The Hegelian view of God’s involvement in the unfolding of history as Geist (Spirit) is at root a Christian heresy, reminiscent of the spiritualism of the 12th-century theologian Joachim de Fiore. For the Hegelian, God suffers with, and changes, precisely through the sin and suffering of his creatures, dialectically pouring out his love and mercy through the progress of history.
Citing a Lutheran hymn, “God Himself is Dead”, Hegel argues that God unites death to his nature. And so when we encounter suffering and death, we taste the particularities of the eternal divine “history”. As he puts it, suffering “is a moment in the nature of God himself; it has taken place in God himself.” For Hegel, suffering is an aspect of God’s eternal nature. Our sin and suffering is necessary for God to be God.
This heretical view has had widespread influence in modern Catholic and Protestant accounts of God’s nature. It’s often given a pastoral veneer of the God who weeps with us. Yet, tragically unaware of his error, the Hegelian homilist preaches a God who cannot save: a God who is so eternally bound to our tears he cannot truly wipe them away.
Many 20th-century German theologians followed in Hegel’s footsteps. A basic principle was Hegel’s dialectic process itself as revelatory, which is to say they smuggled into their ideas on “doctrinal development” the notion that God was continuing to reveal himself in history, as though there was always something “becoming” in God, and thus, in the Church. Hegel’s spiritual forerunner Joachim de Fiore had predicted a “third age of the Holy Spirit” which would sing a new Church into being, and it’s striking how many German theologians have been entranced by the idea of a future Church very different to the holy and apostolic one of the past.
This is not to say Hegel is the answer to Bismarck’s hypothetical question. There is a great difference between the Left Hegelian Ludwig Feuerbach’s idea of religion as projection of inner spirit and the theologies of Karl Rahner or Walter Kasper. But there is nevertheless something deeply Hegelian about making the unfolding of human experience in history a standard for theological development — to which God or the Church, always in mercy, must conform. Unfortunately, this is a terrible standard for change which leads not only to false reform, but to apostasy and desolation.

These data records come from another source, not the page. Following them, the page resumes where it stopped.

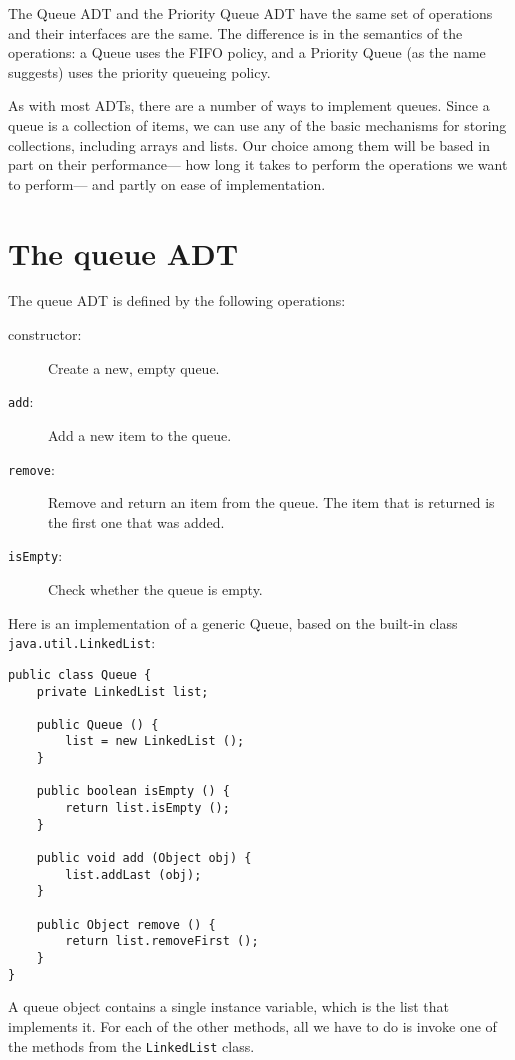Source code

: The Queue ADT and the Priority Queue ADT have the same set
of operations and their interfaces are the same.  The difference
is in the semantics of the operations: a Queue uses the FIFO
policy, and a Priority Queue (as the name suggests) uses the
priority queueing policy.

As with most ADTs, there are a number of ways to implement queues.
Since a queue is a collection of items, we can use any of the basic
mechanisms for storing collections, including arrays and lists.
Our choice among them will be based in part on their performance---
how long it takes to perform the operations we want to perform---
and partly on ease of implementation.



\section{The queue ADT}

The queue ADT is defined by the following operations:

\begin{description}

\item[constructor:] Create a new, empty queue.

\item[{\tt add}:] Add a new item to the queue.

\item[{\tt remove}:] Remove and return an item from the queue.  The item
that is returned is the first one that was added.

\item[{\tt isEmpty}:] Check whether the queue is empty.

\end{description}

Here is an implementation of a generic Queue, based on the
built-in class {\tt java.util.LinkedList}:

\begin{verbatim}
public class Queue {
    private LinkedList list;

    public Queue () {
        list = new LinkedList ();
    }

    public boolean isEmpty () {
        return list.isEmpty ();
    }

    public void add (Object obj) {
        list.addLast (obj);
    }

    public Object remove () {
        return list.removeFirst ();
    }
}
\end{verbatim}
%
A queue object contains a single instance variable, which is
the list that implements it.  For each of the other methods,
all we have to do is invoke one of the methods from the
{\tt LinkedList} class.

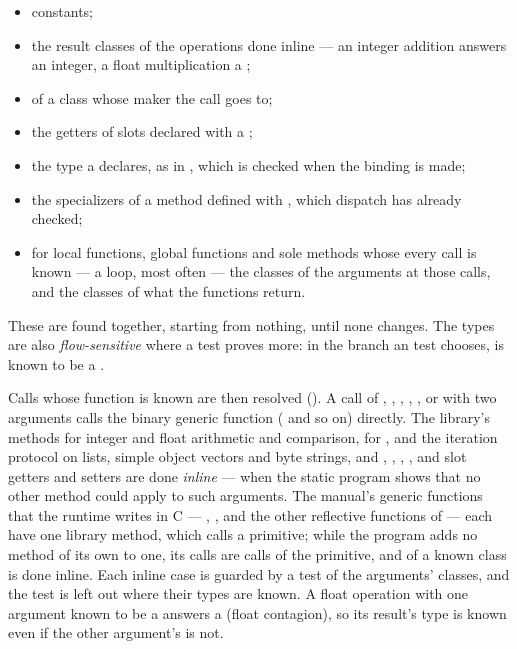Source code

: \begin{itemize}
\item constants;
\item the result classes of the operations done inline --- an integer
  addition answers an integer, a float multiplication a
  ;
\item {} of a class whose maker the call goes to;
\item the getters of slots declared with a ;
\item the type a  declares, as in
  , which is checked when
  the binding is made;
\item the specializers of a method defined with ,
  which dispatch has already checked;
\item for local functions, global functions and sole methods whose every
  call is known --- a loop, most often --- the classes of the arguments
  at those calls, and the classes of what the functions return.
\end{itemize}

These are found together, starting from nothing, until none changes.
The types are also \emph{flow-sensitive} where a test proves more: in
the branch an  test chooses,  is known to
be a .

Calls whose function is known are then resolved (). A
call of \code{+}, \code{-}, \code{*}, \code{/}, \code{<}, \code{>} or
\code{=} with two arguments calls the binary generic function
( and so on) directly. The library's methods for integer
and float arithmetic and comparison, for , 
and the iteration protocol on lists, simple object vectors and byte
strings, and , , , ,
 and slot getters and setters are done \emph{inline} ---
when the static program shows that no other method could apply to such
arguments. The manual's generic functions that the runtime writes in C
--- , ,  and the
other reflective functions of  --- each
have one library method, which calls a \code{\%} primitive; while the
program adds no method of its own to one, its calls are calls of the
primitive, and  of a known class is done inline. Each inline case is guarded by a test of the arguments' classes,
and the test is left out where their types are known. A float
operation with one argument known to be a  answers a
 (float contagion), so its result's type is known
even if the other argument's is not.

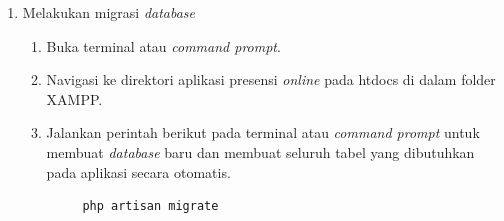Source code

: \begin{enumerate}
    \item Melakukan migrasi \textit{database}
    \begin{enumerate}
        \item Buka terminal atau \textit{command prompt}.
        \item Navigasi ke direktori aplikasi presensi \textit{online} pada htdocs di dalam folder XAMPP.
        \item Jalankan perintah berikut pada terminal atau \textit{command prompt} untuk membuat \textit{database} baru dan membuat seluruh tabel yang dibutuhkan pada aplikasi secara otomatis.
         {\small\begin{verbatim}     php artisan migrate
\end{verbatim}}
    \end{enumerate}
      
\end{enumerate}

The standard for development, as 19th century German theologian Matthias Scheeben understood as well as Cardinal Newman, must be divinely revealed truths, the deposit of faith, passed from Christ to his apostles. Spiritual renewal in Germany can only begin if German bishops, priests, and laity alike recognize that change and development must be ordered to eternal truths, not to the needs of state, the Geist of culture, or the historical unfolding of inner human experience. The Church conforms not to the needs of nations, but to the fullness of Truth revealed by God Incarnate in Jesus Christ.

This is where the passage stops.